INSTRUCTIONS FOR THE TASK
The records need to be set down again exactly as they appear.

Collection entries
....

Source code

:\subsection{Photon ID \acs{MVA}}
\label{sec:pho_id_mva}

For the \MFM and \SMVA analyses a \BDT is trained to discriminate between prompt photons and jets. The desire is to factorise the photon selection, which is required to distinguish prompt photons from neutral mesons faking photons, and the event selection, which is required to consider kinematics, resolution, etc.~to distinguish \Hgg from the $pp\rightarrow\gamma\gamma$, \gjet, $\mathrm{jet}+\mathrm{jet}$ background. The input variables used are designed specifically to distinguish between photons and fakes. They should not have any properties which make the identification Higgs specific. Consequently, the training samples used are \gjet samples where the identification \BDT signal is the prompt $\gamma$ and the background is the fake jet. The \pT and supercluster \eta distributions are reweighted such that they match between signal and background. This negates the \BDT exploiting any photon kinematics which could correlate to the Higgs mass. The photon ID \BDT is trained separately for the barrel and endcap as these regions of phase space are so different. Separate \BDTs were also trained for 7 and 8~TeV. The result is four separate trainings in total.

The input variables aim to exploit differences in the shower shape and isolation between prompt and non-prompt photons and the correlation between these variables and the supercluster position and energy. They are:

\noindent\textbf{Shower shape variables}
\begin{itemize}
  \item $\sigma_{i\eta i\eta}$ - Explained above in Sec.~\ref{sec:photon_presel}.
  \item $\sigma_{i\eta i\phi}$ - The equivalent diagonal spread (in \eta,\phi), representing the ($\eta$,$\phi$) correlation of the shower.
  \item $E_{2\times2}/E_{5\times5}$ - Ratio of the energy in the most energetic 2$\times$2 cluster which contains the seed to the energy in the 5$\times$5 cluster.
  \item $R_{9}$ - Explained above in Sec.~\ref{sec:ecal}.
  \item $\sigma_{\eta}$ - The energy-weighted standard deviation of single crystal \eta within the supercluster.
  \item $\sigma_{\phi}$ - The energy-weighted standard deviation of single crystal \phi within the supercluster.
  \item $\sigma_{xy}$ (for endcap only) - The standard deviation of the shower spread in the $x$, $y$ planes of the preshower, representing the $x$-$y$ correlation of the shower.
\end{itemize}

....

ANSWER SECTION
Source code

:\subsection{Photon ID \acs{MVA}}
\label{sec:pho_id_mva}

For the \MFM and \SMVA analyses a \BDT is trained to discriminate between prompt photons and jets. The desire is to factorise the photon selection, which is required to distinguish prompt photons from neutral mesons faking photons, and the event selection, which is required to consider kinematics, resolution, etc.~to distinguish \Hgg from the $pp\rightarrow\gamma\gamma$, \gjet, $\mathrm{jet}+\mathrm{jet}$ background. The input variables used are designed specifically to distinguish between photons and fakes. They should not have any properties which make the identification Higgs specific. Consequently, the training samples used are \gjet samples where the identification \BDT signal is the prompt $\gamma$ and the background is the fake jet. The \pT and supercluster \eta distributions are reweighted such that they match between signal and background. This negates the \BDT exploiting any photon kinematics which could correlate to the Higgs mass. The photon ID \BDT is trained separately for the barrel and endcap as these regions of phase space are so different. Separate \BDTs were also trained for 7 and 8~TeV. The result is four separate trainings in total.

The input variables aim to exploit differences in the shower shape and isolation between prompt and non-prompt photons and the correlation between these variables and the supercluster position and energy. They are:

\noindent\textbf{Shower shape variables}
\begin{itemize}
  \item $\sigma_{i\eta i\eta}$ - Explained above in Sec.~\ref{sec:photon_presel}.
  \item $\sigma_{i\eta i\phi}$ - The equivalent diagonal spread (in \eta,\phi), representing the ($\eta$,$\phi$) correlation of the shower.
  \item $E_{2\times2}/E_{5\times5}$ - Ratio of the energy in the most energetic 2$\times$2 cluster which contains the seed to the energy in the 5$\times$5 cluster.
  \item $R_{9}$ - Explained above in Sec.~\ref{sec:ecal}.
  \item $\sigma_{\eta}$ - The energy-weighted standard deviation of single crystal \eta within the supercluster.
  \item $\sigma_{\phi}$ - The energy-weighted standard deviation of single crystal \phi within the supercluster.
  \item $\sigma_{xy}$ (for endcap only) - The standard deviation of the shower spread in the $x$, $y$ planes of the preshower, representing the $x$-$y$ correlation of the shower.
\end{itemize}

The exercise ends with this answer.